**Assigned task**
Identify and pull out each line of the entries in which "følgende" occurs.

═════ Source data ═════

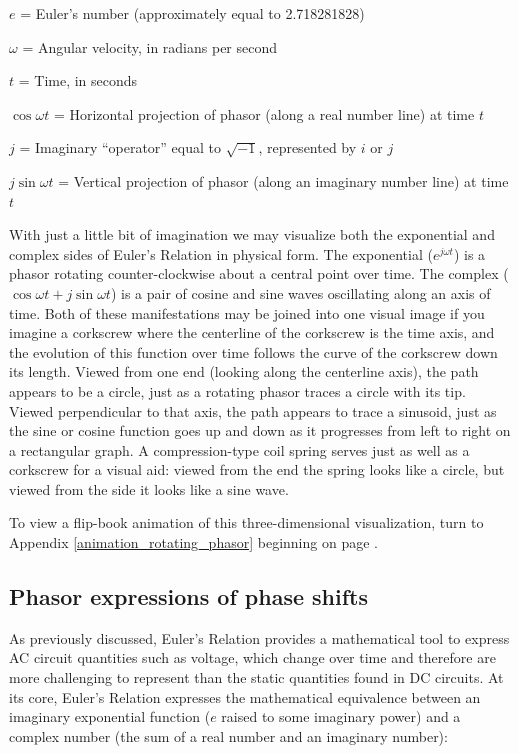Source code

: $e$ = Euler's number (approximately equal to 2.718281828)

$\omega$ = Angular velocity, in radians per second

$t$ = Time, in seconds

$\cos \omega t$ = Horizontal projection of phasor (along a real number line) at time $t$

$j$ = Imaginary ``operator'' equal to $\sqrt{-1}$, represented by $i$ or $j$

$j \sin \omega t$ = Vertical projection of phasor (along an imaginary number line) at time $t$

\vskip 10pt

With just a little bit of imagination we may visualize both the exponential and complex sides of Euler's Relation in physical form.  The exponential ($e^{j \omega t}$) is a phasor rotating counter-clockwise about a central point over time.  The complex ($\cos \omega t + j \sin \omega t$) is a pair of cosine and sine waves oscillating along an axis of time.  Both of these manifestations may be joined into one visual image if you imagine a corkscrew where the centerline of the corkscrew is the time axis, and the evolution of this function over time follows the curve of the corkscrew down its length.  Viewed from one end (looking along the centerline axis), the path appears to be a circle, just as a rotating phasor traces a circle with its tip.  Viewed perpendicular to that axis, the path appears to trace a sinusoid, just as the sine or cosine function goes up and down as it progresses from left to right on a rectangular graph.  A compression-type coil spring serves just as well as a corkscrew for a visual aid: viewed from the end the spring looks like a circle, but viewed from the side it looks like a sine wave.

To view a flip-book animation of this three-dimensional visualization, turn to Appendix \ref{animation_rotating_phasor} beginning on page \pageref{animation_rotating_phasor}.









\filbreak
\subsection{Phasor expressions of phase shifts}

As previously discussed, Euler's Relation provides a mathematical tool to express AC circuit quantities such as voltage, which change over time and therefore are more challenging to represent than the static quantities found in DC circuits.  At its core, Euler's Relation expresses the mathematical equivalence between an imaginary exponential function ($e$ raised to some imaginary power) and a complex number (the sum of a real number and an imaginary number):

═════
═════ Source data ═════

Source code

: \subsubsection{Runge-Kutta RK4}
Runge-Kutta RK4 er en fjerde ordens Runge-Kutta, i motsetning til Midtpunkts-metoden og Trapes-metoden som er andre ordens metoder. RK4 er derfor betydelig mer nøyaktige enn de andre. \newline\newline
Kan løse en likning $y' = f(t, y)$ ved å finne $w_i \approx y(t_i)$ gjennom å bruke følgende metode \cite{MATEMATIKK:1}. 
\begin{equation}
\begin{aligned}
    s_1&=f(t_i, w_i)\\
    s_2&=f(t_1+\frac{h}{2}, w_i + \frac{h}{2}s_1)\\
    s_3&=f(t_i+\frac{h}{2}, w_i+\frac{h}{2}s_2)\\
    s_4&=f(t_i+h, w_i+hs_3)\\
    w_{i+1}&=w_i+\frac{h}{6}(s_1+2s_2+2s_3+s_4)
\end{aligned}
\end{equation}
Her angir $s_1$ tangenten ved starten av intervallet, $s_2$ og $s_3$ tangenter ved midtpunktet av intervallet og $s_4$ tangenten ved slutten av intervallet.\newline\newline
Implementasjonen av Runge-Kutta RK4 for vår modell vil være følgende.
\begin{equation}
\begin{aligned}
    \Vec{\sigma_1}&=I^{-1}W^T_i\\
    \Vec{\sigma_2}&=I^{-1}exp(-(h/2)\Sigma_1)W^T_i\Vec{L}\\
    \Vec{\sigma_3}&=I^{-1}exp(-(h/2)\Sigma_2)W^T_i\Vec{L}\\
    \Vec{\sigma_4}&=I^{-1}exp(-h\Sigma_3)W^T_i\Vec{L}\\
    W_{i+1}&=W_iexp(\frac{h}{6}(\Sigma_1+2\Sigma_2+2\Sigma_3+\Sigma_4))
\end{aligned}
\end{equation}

═════

**Answer for this exercise**
Kan løse en likning $y' = f(t, y)$ ved å finne $w_i \approx y(t_i)$ gjennom å bruke følgende metode \cite{MATEMATIKK:1}. 
Implementasjonen av Runge-Kutta RK4 for vår modell vil være følgende.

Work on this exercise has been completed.